Requirement: Of all the lines in the records below, copy only those that contain the string "chattr".

Stored records:
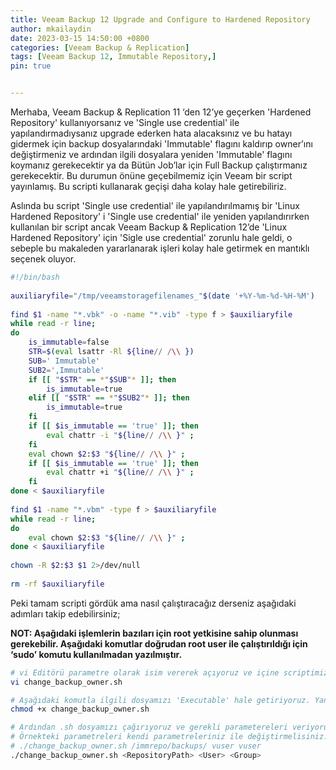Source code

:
 ```yaml
---
title: Veeam Backup 12 Upgrade and Configure to Hardened Repository
author: mkailaydin
date: 2023-03-15 14:50:00 +0800
categories: [Veeam Backup & Replication]
tags: [Veeam Backup 12, Immutable Repository,]
pin: true


---
```

Merhaba, Veeam Backup & Replication 11 ‘den 12’ye geçerken 'Hardened Repository' kullanıyorsanız ve 'Single use credential' ile yapılandırmadıysanız upgrade ederken hata alacaksınız ve bu hatayı gidermek için backup dosyalarındaki 'Immutable' flagını kaldırıp owner’ını değiştirmeniz ve ardından ilgili dosyalara yeniden 'Immutable' flagını koymanız gerekecektir ya da Bütün Job’lar için Full Backup çalıştırmanız gerekecektir. Bu durumun önüne geçebilmemiz için Veeam bir script yayınlamış. Bu scripti kullanarak geçişi daha kolay hale getirebiliriz.

Aslında bu script 'Single use credential' ile yapılandırılmamış bir 'Linux Hardened Repository' i 'Single use credential' ile yeniden yapılandırırken kullanılan bir script ancak Veeam Backup & Replication 12’de 'Linux Hardened Repository' için 'Sigle use credential' zorunlu hale geldi, o sebeple bu makaleden yararlanarak işleri kolay hale getirmek en mantıklı seçenek oluyor.

```bash
#!/bin/bash
 
auxiliaryfile="/tmp/veeamstoragefilenames_"$(date '+%Y-%m-%d-%H-%M')
 
find $1 -name "*.vbk" -o -name "*.vib" -type f > $auxiliaryfile
while read -r line;
do  
    is_immutable=false
    STR=$(eval lsattr -Rl ${line// /\\ })
    SUB=' Immutable'
    SUB2=',Immutable'
    if [[ "$STR" == *"$SUB"* ]]; then
        is_immutable=true
    elif [[ "$STR" == *"$SUB2"* ]]; then
        is_immutable=true
    fi
    if [[ $is_immutable == 'true' ]]; then
        eval chattr -i "${line// /\\ }" ;
    fi    
    eval chown $2:$3 "${line// /\\ }" ;
    if [[ $is_immutable == 'true' ]]; then
        eval chattr +i "${line// /\\ }" ;
    fi
done < $auxiliaryfile
 
find $1 -name "*.vbm" -type f > $auxiliaryfile
while read -r line;
do  
    eval chown $2:$3 "${line// /\\ }" ;
done < $auxiliaryfile
 
chown -R $2:$3 $1 2>/dev/null
 
rm -rf $auxiliaryfile
```

Peki tamam scripti gördük ama nasıl çalıştıracağız derseniz aşağıdaki adımları takip edebilirsiniz;

**NOT: Aşağıdaki işlemlerin bazıları için root yetkisine sahip olunması gerekebilir. Aşağıdaki komutlar doğrudan root user ile çalıştırıldığı için ‘sudo’ komutu kullanılmadan yazılmıştır.**

```bash
# vi Editörü parametre olarak isim vererek açıyoruz ve içine scriptimizi yapıştırıyoruz. Siz nano ya da farklı editörleri de kullanabilirsiniz.
vi change_backup_owner.sh

# Aşağıdaki komutla ilgili dosyamızı 'Executable' hale getiriyoruz. Yani çalıştırılabilir bir komut dosyası olduğunu belirtmiş oluyoruz.
chmod +x change_backup_owner.sh

# Ardından .sh dosyamızı çağırıyoruz ve gerekli parametereleri veriyoruz. 
# Örnekteki parametreleri kendi parametreleriniz ile değiştirmelisiniz. Sytax'i ayrıca belirtiyorum.
# ./change_backup_owner.sh /immrepo/backups/ vuser vuser
./change_backup_owner.sh <RepositoryPath> <User> <Group>
```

Written solution:
        eval chattr -i "${line// /\\ }" ;
        eval chattr +i "${line// /\\ }" ;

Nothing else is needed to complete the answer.